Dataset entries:
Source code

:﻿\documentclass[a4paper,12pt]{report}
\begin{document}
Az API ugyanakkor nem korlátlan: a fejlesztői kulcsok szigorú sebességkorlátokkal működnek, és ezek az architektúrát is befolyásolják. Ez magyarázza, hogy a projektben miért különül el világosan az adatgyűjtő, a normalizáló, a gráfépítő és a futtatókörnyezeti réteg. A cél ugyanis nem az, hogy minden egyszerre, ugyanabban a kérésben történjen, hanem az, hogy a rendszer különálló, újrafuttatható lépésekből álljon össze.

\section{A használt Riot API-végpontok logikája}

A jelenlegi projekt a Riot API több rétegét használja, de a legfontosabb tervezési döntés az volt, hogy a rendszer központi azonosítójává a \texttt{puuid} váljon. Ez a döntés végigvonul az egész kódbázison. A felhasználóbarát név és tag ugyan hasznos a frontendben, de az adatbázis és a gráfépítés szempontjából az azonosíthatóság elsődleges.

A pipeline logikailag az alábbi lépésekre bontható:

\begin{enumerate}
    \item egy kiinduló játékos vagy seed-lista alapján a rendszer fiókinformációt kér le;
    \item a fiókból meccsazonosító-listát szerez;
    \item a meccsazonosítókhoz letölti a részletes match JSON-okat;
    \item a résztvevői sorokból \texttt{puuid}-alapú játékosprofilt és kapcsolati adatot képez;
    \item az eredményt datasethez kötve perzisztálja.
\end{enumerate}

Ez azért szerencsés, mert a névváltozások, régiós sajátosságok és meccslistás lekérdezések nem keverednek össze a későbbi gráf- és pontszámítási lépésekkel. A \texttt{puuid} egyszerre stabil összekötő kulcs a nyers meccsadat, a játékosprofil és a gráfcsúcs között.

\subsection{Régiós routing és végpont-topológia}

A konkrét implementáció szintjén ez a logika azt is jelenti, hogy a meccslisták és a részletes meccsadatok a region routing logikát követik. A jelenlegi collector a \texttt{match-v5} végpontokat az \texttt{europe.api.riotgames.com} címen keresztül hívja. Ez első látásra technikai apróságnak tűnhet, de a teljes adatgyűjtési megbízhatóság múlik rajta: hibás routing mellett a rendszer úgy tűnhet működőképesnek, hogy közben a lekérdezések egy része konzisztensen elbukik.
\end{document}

The problem: Starting with the line with "datasethez kötve perzisztálja." above and going on through the line with "Ez azért szerencsés, mert", transcribe every line exactly, both ends included, and add nothing.

Reply to the task:
    \item az eredményt datasethez kötve perzisztálja.
\end{enumerate}

Ez azért szerencsés, mert a névváltozások, régiós sajátosságok és meccslistás lekérdezések nem keverednek össze a későbbi gráf- és pontszámítási lépésekkel. A \texttt{puuid} egyszerre stabil összekötő kulcs a nyers meccsadat, a játékosprofil és a gráfcsúcs között.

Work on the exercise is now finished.